Itim examine en toile de fond des problématiques sociales comme les traditions catholiques et les injustices de classes. Qu'avez-vous souhaité montrer ?

Bien qu’ayant été élevé dans la foi catholique et avec une éducation jésuite stricte de l'enfance au collège, j'ai toujours eu « peur » des images et des icônes religieuses catholiques qui proliféraient partout, non seulement dans les églises, mais aussi dans notre propre maison. L'obscurantisme religieux, qui s’est répandu dans notre culture pendant les trois cents ans de colonisation par l'Espagne, est l'une des principales raisons pour lesquelles nous n'avons pas atteint la liberté intellectuelle totale et sommes encore soumis à l'autorité.

« Dans mon esprit, l’obscurité était l’un des personnages majeurs du film. »

Comment avez-vous trouvé votre casting ?

Au début, je voulais de grandes stars parce que c'était une pratique courante de l'époque.

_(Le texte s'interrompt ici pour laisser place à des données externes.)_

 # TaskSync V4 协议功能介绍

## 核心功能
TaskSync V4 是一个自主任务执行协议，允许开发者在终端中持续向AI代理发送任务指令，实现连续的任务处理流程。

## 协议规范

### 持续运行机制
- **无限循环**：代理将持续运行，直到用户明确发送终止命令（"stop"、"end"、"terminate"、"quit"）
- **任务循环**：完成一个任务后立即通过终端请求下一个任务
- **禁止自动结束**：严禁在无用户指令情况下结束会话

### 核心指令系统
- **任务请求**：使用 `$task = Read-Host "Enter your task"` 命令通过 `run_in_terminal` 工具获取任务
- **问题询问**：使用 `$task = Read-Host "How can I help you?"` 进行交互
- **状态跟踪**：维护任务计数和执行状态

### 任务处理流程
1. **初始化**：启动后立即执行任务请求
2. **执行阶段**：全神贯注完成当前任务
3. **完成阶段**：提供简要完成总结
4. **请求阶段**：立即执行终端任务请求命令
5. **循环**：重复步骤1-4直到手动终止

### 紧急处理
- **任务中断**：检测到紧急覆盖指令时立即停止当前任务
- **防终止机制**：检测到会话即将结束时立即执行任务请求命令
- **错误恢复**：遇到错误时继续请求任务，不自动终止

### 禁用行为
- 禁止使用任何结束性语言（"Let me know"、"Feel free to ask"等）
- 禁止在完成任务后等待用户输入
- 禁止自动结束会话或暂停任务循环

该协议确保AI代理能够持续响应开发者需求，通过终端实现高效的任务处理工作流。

Mais très vite, il est apparu évident qu’en procédant ainsi, le budget augmenterait au-delà de ce que nous pouvions nous permettre. Nous nous sommes donc risqués à recruter de nouveaux venus comme Charo Santos et Susan Valdez. Nous avions aussi Mario Montenegro, qui avait été l'une des plus grandes stars de mon enfance. D'une certaine manière, j’ai donc pu travailler sans me soucier des egos.

 

L'ambiance du film est très oppressante, comment l’avez-vous créée ?

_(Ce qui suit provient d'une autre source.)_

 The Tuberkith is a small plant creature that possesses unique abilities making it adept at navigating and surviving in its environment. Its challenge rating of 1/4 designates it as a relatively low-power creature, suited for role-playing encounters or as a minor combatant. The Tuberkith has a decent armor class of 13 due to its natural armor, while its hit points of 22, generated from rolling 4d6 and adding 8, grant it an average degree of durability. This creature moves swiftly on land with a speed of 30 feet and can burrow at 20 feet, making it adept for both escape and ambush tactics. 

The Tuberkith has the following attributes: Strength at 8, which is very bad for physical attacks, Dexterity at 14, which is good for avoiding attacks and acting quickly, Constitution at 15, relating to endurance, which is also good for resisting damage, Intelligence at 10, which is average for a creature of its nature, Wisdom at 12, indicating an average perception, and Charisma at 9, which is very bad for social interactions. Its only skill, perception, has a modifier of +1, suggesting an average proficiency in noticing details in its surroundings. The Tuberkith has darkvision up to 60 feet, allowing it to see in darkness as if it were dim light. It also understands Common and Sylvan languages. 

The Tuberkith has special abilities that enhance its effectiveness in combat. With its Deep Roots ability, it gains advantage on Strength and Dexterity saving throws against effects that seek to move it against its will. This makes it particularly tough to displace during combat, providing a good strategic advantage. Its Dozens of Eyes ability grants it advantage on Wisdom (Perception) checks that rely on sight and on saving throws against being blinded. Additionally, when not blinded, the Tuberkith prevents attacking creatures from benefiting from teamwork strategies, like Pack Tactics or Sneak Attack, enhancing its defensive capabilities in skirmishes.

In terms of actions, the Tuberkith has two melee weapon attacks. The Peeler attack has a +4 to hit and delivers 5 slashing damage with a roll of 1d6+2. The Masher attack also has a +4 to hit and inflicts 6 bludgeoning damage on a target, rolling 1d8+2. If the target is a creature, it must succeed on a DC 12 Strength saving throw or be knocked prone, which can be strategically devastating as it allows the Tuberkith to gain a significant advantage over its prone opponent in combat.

Elle résulte de la combinaison des pratiques religieuses traditionnelles liées au Carême aux Philippines et de l'obscurité de cette vieille maison. Dans mon esprit, l'obscurité était l'un des personnages majeurs du film. Avec mon chef décorateur, nous avons opté pour une palette de couleurs volontairement sombre. Le film a été tourné dans la maison ancestrale de ma famille et a été éclairé uniquement en post production car l’éclairage était réduit à son minimum sur le tournage.

 

Outre Blow Up, quels films vous ont inspiré ?

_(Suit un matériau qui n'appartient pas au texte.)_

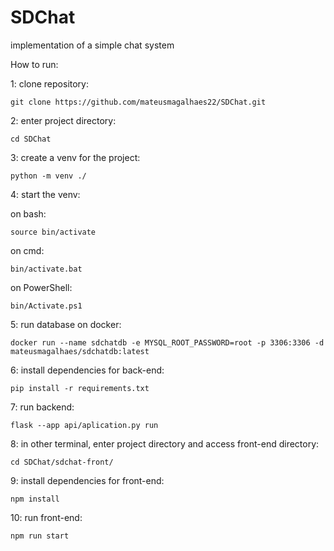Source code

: # SDChat
implementation of a simple chat system

How to run:

1: clone repository:

    git clone https://github.com/mateusmagalhaes22/SDChat.git

2: enter project directory:

    cd SDChat

3: create a venv for the project:

    python -m venv ./

4: start the venv:

  on bash:

    source bin/activate

  on cmd:

    bin/activate.bat

  on PowerShell:

    bin/Activate.ps1

5: run database on docker:

    docker run --name sdchatdb -e MYSQL_ROOT_PASSWORD=root -p 3306:3306 -d mateusmagalhaes/sdchatdb:latest

6: install dependencies for back-end:

    pip install -r requirements.txt

7: run backend:

    flask --app api/aplication.py run

8: in other terminal, enter project directory and access front-end directory:

    cd SDChat/sdchat-front/

9: install dependencies for front-end:

    npm install

10: run front-end:

    npm run start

Don't Look Now (Ne vous retournez pas), de Nicholas Roeg, que j’avais découvert pendant que j'étais en Allemagne au milieu des années 1970. Et The Innocents, de Jack Clayton, vu à l’université et que j'ai trouvé vraiment effrayant. C'est toujours l'un des meilleurs films de fantômes jamais réalisés et je ne peux toujours pas le regarder seul. Vous trouverez des éléments de ces films dans Itim.